Output at timestep 1 is the concat of “I” from both the forward and backward passes. See this link to learn about the merge_mode parameter.
Hope this clears any doubts on why the entire sequence should be known for this bidirectional layer to be effective.
Why output at timestep 1 is the concat of “I” from both the forward and backward passes? I thought the backward RNN at time step 1 received “juice” as the input.
Bidirectional RNN aims to learn about a token from both directions:
- Forward direction: starting from start of sentence and ending at current token
- Backward direction: starting from the end of sentence ending at current token.
I don’t quite get your explanation. Could you explain in terms of what happen at time step 1, time step 2 and etc.?
Thanks.
Why don’t you go through these links and answer your question?
- Read Bi-Directional Recurrent Neural Network section of the medium article.
- Keras source code
Other mentors have been following this conversation. I don’t personally know the answer right at the moment. The reason is that we never actually build a bidirectional network by hand, in the way of the “Step by Step” exercise in Week 1. When we get around to using them, we just use the TF/Keras Bidirectional module, which is a “black box” and our choices are to read either the documentation that Balaji already gave us or (gulp) the source code he also linked for us.
But my next step is to watch the lecture that Prof Ng gives specifically on this topic.
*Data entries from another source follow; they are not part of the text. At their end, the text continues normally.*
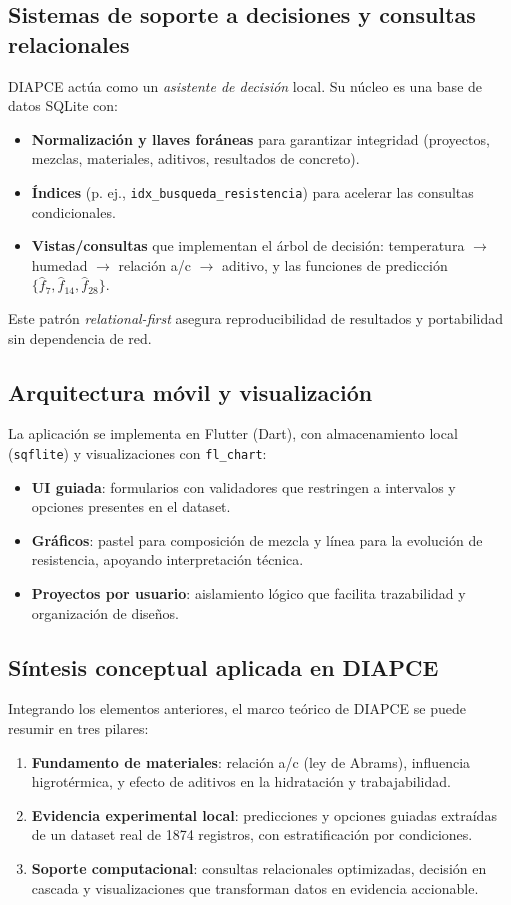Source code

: \documentclass[12pt, letterpaper]{article}
\begin{document}
\subsection{Sistemas de soporte a decisiones y consultas relacionales}
DIAPCE actúa como un \textit{asistente de decisión} local. Su núcleo es una base de datos SQLite con:
\begin{itemize}
    \item \textbf{Normalización y llaves foráneas} para garantizar integridad (proyectos, mezclas, materiales, aditivos, resultados de concreto).
    \item \textbf{Índices} (p. ej., \texttt{idx\_busqueda\_resistencia}) para acelerar las consultas condicionales.
    \item \textbf{Vistas/consultas} que implementan el árbol de decisión: 
    temperatura $\rightarrow$ humedad $\rightarrow$ relación a/c $\rightarrow$ aditivo, 
    y las funciones de predicción $\{\hat f_7,\hat f_{14},\hat f_{28}\}$.
\end{itemize}
Este patrón \textit{relational-first} asegura reproducibilidad de resultados y portabilidad sin dependencia de red.

\subsection{Arquitectura móvil y visualización}
La aplicación se implementa en Flutter (Dart), con almacenamiento local (\texttt{sqflite}) y visualizaciones con \texttt{fl\_chart}:
\begin{itemize}
    \item \textbf{UI guiada}: formularios con validadores que restringen a intervalos y opciones presentes en el dataset.
    \item \textbf{Gráficos}: pastel para composición de mezcla y línea para la evolución de resistencia, apoyando interpretación técnica.
    \item \textbf{Proyectos por usuario}: aislamiento lógico que facilita trazabilidad y organización de diseños.
\end{itemize}

\subsection{Síntesis conceptual aplicada en DIAPCE}
Integrando los elementos anteriores, el marco teórico de DIAPCE se puede resumir en tres pilares:
\begin{enumerate}
    \item \textbf{Fundamento de materiales}: relación a/c (ley de Abrams), influencia higrotérmica, y efecto de aditivos en la hidratación y trabajabilidad.
    \item \textbf{Evidencia experimental local}: predicciones y opciones guiadas extraídas de un dataset real de 1874 registros, con estratificación por condiciones.
    \item \textbf{Soporte computacional}: consultas relacionales optimizadas, decisión en cascada y visualizaciones que transforman datos en evidencia accionable.
\end{enumerate}
\end{document}
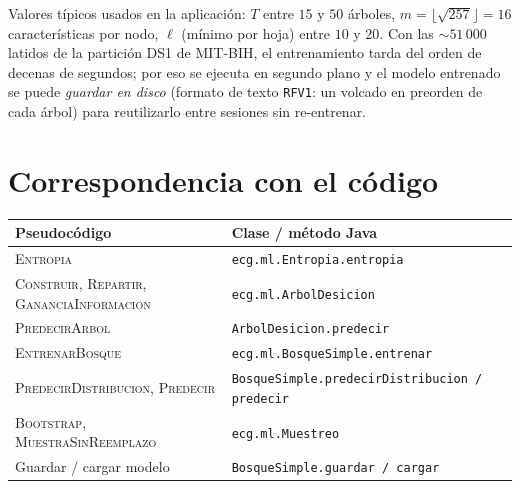 \documentclass[11pt,a4paper]{article}
\begin{document}
Valores típicos usados en la aplicación: $T$ entre $15$ y $50$ árboles,
$m = \lfloor \sqrt{257} \rfloor = 16$ características por nodo, $\ell$ (mínimo por hoja) entre
$10$ y $20$. Con las $\sim\!51\,000$ latidos de la partición DS1 de MIT-BIH, el entrenamiento
tarda del orden de decenas de segundos; por eso se ejecuta en segundo plano y el modelo
entrenado se puede \emph{guardar en disco} (formato de texto \texttt{RFV1}: un volcado en
preorden de cada árbol) para reutilizarlo entre sesiones sin re-entrenar.

\section{Correspondencia con el código}

\begin{tabular}{@{}ll@{}}
\textbf{Pseudocódigo} & \textbf{Clase / método Java} \\
\hline
\textsc{Entropia} & \texttt{ecg.ml.Entropia.entropia} \\
\textsc{Construir}, \textsc{Repartir}, \textsc{GananciaInformacion} & \texttt{ecg.ml.ArbolDesicion} \\
\textsc{PredecirArbol} & \texttt{ArbolDesicion.predecir} \\
\textsc{EntrenarBosque} & \texttt{ecg.ml.BosqueSimple.entrenar} \\
\textsc{PredecirDistribucion}, \textsc{Predecir} & \texttt{BosqueSimple.predecirDistribucion / predecir} \\
\textsc{Bootstrap}, \textsc{MuestraSinReemplazo} & \texttt{ecg.ml.Muestreo} \\
Guardar / cargar modelo & \texttt{BosqueSimple.guardar / cargar} \\
\end{tabular}
\end{document}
That will be our best hope of getting to a better level of understanding. I watched it back in 2019 when I first took this course, but the memory is not current any more. In my written notes, it just shows the diagram, but doesn’t have enough detail. I’m assuming you’ve watched the lecture already, but it might be worth watching again. My personal life is quite busy in the next 6 to 8 hours and then it’ll be bedtime where I am. So it’s not likely I will have time to watch the lecture in the next 18 hours or so.
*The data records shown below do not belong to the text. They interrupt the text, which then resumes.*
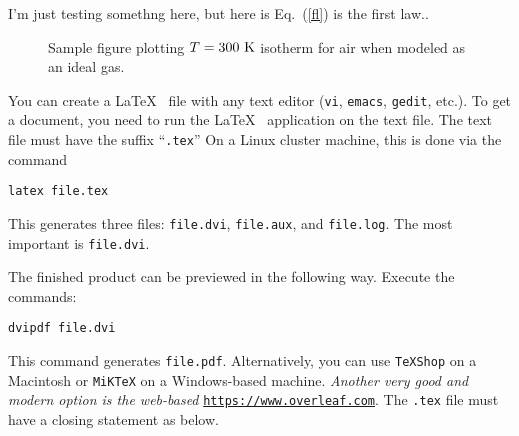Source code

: \documentclass{article}
\begin{document}
I'm just testing somethng here, but here is Eq.~(\ref{fl}) is the first law..
\begin{figure}[ht]
\epsfxsize=2.5in
\centerline{}
\caption{Sample figure plotting $T=300~{\rm K}$ isotherm for air when modeled as an ideal gas.}
\label{sample}
\end{figure}

\medskip
{}
\medskip

You can create a \LaTeX~ file with any text editor ({\tt vi}, {\tt emacs}, {\tt gedit}, 
etc.). 
To get a document, you need to run the \LaTeX~ application
on the text file.  The text file must have the suffix ``{\tt .tex}''
On a Linux cluster machine, this is done via the command

\medskip
{\tt latex file.tex}

\medskip
\noindent
This generates three files: {\tt file.dvi}, {\tt file.aux},
and {\tt file.log}.  The most important is {\tt file.dvi}. 

\medskip
\noindent
The finished product can be previewed in the following way.
Execute the commands:

\medskip

{\tt dvipdf file.dvi}\hspace{1.9in}{\em Linux System}

\medskip
\noindent
This command generates {\tt file.pdf}.  
Alternatively, you can use {\tt TeXShop} on a Macintosh or {\tt MiKTeX} on a Windows-based machine. {\em Another very good and modern option is the web-based} \href{https://www.overleaf.com}{\tt https://www.overleaf.com}.
The {\tt .tex} file must have a closing statement as
below.
\end{document}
But there may well be other folks who see this and have more information. Maybe we get lucky and one or more of them will chime in before I get time to watch the lecture again.
@hungng777 Ha. I don’t want to be too simple here and am maybe not the smartest one here to help.
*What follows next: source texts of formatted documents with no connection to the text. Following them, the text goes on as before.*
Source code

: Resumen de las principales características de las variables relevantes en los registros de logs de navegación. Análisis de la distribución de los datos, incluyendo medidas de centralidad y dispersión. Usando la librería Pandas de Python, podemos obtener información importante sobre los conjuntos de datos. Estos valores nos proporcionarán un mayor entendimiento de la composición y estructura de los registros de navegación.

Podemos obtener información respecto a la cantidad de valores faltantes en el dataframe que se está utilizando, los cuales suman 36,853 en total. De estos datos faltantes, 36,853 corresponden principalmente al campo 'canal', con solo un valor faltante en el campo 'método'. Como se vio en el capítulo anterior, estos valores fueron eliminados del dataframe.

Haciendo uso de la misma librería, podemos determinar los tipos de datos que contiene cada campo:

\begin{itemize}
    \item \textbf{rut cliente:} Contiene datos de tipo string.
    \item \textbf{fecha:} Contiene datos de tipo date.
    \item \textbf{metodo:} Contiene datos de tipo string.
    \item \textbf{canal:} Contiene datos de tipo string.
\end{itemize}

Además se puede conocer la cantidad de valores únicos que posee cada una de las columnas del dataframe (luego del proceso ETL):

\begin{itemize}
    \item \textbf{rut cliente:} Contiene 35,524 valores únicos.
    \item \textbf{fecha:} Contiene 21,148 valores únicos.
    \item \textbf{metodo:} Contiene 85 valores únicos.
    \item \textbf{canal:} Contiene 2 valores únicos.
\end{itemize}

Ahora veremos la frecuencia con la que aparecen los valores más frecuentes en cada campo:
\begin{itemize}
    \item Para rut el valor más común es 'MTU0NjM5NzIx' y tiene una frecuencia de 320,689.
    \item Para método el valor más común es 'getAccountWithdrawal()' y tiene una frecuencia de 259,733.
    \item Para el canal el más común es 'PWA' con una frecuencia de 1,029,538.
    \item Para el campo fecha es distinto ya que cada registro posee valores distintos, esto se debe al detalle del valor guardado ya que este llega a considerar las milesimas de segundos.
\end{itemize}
But to go alll the way back to your original question the answer is simply: ‘Yes’.
Where I think you might be getting (understandably) confused:
Your data point (X) order never changes, nor do your time steps (T)-- I.e. They are always sequential (X^{<1>}, X^{<2>}, etc and your timesteps T^{<1>}, T^{<2>}, etc)-- Yet in your reverse transversal, it is only your network that runs in reverse order; I.e. You feed it X^{<4>}, X^{<3>}, etc.
Like in “I love mango juice”, it gets too confusing to think of ‘juice’ as now X^{<1>}. Don’t do that. It is still X^{<4>}, you’ve only changed your data order.
Hope that helps.
*Also, obviously, you have to complete the entire back and forth path before you can concatenate.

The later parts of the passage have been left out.